- Task to complete
Give back exactly the lines of the entries below from the line with "to the NASA-Sloan Atlas." to the line with "For each galaxy, the", inclusive, and only those.

- Records for this task
Segment Open

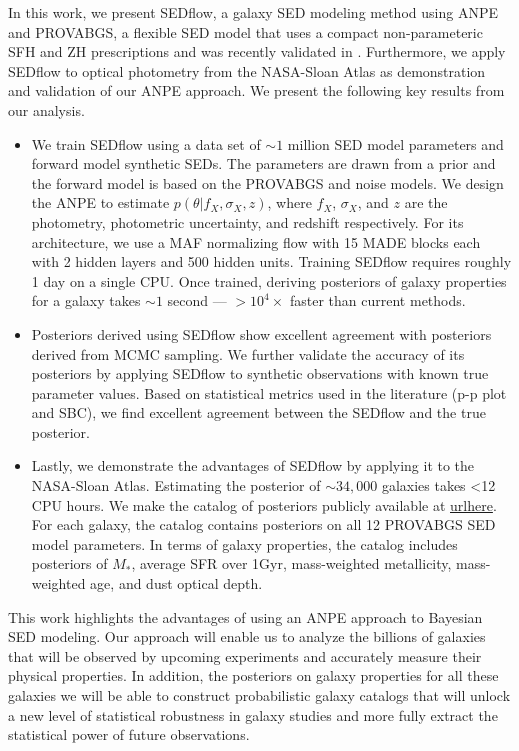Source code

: In this work, we present {\sc SEDflow}, a galaxy SED modeling method using ANPE
and PROVABGS, a flexible SED model that uses a compact non-parameteric SFH and
ZH prescriptions and was recently validated in \cite{hahn2022}.
Furthermore, we apply {\sc SEDflow} to optical photometry from the NASA-Sloan
Atlas as demonstration and validation of our ANPE approach.  
We present the following key results from our analysis.
\begin{itemize}
    \item We train {\sc SEDflow} using a data set of ${\sim}1$ million SED
        model parameters and forward model synthetic SEDs.
        The parameters are drawn from a prior and the forward model is based on
        the PROVABGS and noise models. 
        We design the ANPE to estimate $p(\theta | f_X, \sigma_X, z)$, where
        $f_X$, $\sigma_X$, and $z$ are the photometry, photometric uncertainty,
        and redshift respectively. 
        For its architecture, we use a MAF normalizing flow with 15 MADE blocks
        each with 2 hidden layers and 500 hidden units.
        Training {\sc SEDflow} requires roughly 1 day on a single CPU. 
        Once trained, deriving posteriors of galaxy properties for a galaxy
        takes ${\sim}1$ second --- $>10^4\times$ faster than current 
        methods.
    \item Posteriors derived using {\sc SEDflow} show excellent agreement with
        posteriors derived from MCMC sampling. 
        We further validate the accuracy of its posteriors by applying  {\sc
        SEDflow} to synthetic observations with known true parameter values.  
        Based on statistical metrics used in the literature (p-p plot and SBC),
        we find excellent agreement between the {\sc SEDflow} and the true
        posterior. 
    \item Lastly, we demonstrate the advantages of {\sc SEDflow} by applying it
        to the NASA-Sloan Atlas.
        Estimating the posterior of ${\sim}34,000$ galaxies takes <12 CPU hours. 
        We make the catalog of posteriors publicly available at \url{urlhere}. 
        For each galaxy, the catalog contains posteriors on all 12 PROVABGS
        SED model parameters.
        In terms of galaxy properties, the catalog includes posteriors of
        $M_*$, average SFR over 1Gyr, mass-weighted metallicity, mass-weighted
        age, and dust optical depth. 
\end{itemize}

This work highlights the advantages of using an ANPE approach to Bayesian SED
modeling.  
Our approach will enable us to analyze the billions of galaxies that will be
observed by upcoming experiments and accurately measure their physical
properties. 
In addition, the posteriors on galaxy properties for all these galaxies we will
be able to construct probabilistic galaxy catalogs that will unlock a new level
of statistical robustness in galaxy studies and more fully extract the
statistical power of future observations.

Segment Closed

- Expected answer
        to the NASA-Sloan Atlas.
        Estimating the posterior of ${\sim}34,000$ galaxies takes <12 CPU hours. 
        We make the catalog of posteriors publicly available at \url{urlhere}. 
        For each galaxy, the catalog contains posteriors on all 12 PROVABGS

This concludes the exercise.